Cette histoire des origines celtiques de l’Italie septentrionale retrace, en trois parties, le long parcours de ces communautés : des racines proto-celtiques de l’âge du Bronze jusqu’à l’apogée de la Gaule cisalpine, puis de la conquête romaine jusqu’à l’héritage vivant qui imprègne encore aujourd’hui la toponymie, la culture et même le débat identitaire contemporain.
1.1 Le substrat proto-celtique : de l’âge du Bronze final à la culture de Canegrate (XIIe – IXe siècle av. J.-C.)
1.1 Le contexte géographique et les premières transformations
L’Italie du Nord, avec ses vastes plaines alluviales du Pô, ses lacs glaciaires et ses cols alpins, constitue un carrefour naturel entre l’Europe centrale et la Méditerranée. Dès la fin de l’âge du Bronze (vers 1300-1100 av. J.-C.), cette région connaît des changements profonds. La culture de Canegrate, centrée sur la Lombardie occidentale et le Tessin, marque le début d’une phase de transition. Les nécropoles à incinération, les urnes biconiques décorées et les premières épées à antennes témoignent d’une population indo-européenne qui pratique une agriculture sédentaire et un élevage intensif. Ces groupes ne sont pas encore pleinement « celtiques », mais ils forment un substrat proto-celtique. Les linguistes y reconnaissent les racines de termes qui apparaîtront plus tard dans les langues celtiques : brig- (hauteur fortifiée), magos (plaine) ou medios (milieu). Les échanges avec les cultures nord-alpines (via les cols du Grand-Saint-Bernard ou du Splügen) introduisent des techniques métallurgiques nouvelles, préparant le terrain pour l’émergence d’une identité culturelle distincte.

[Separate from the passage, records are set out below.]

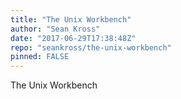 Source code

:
 ```yaml
---
title: "The Unix Workbench"
author: "Sean Kross"
date: "2017-06-29T17:38:48Z"
repo: "seankross/the-unix-workbench"
pinned: FALSE
---
```


The Unix Workbench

1.2. Les premiers indices linguistiques et culturels
Les toponymes les plus anciens de la région (comme Ticinus pour le Tessin) portent déjà la marque d’une influence indo-européenne proche du futur celtique. Cette période voit également l’apparition de pratiques funéraires standardisées : incinération dans des urnes, dépôts d’armes brisées, qui préfigurent les rites celtiques ultérieurs.
2. L’épanouissement de la culture de Golasecca : un âge d’or pré-celtique (IXe – Ve siècle av. J.-C.)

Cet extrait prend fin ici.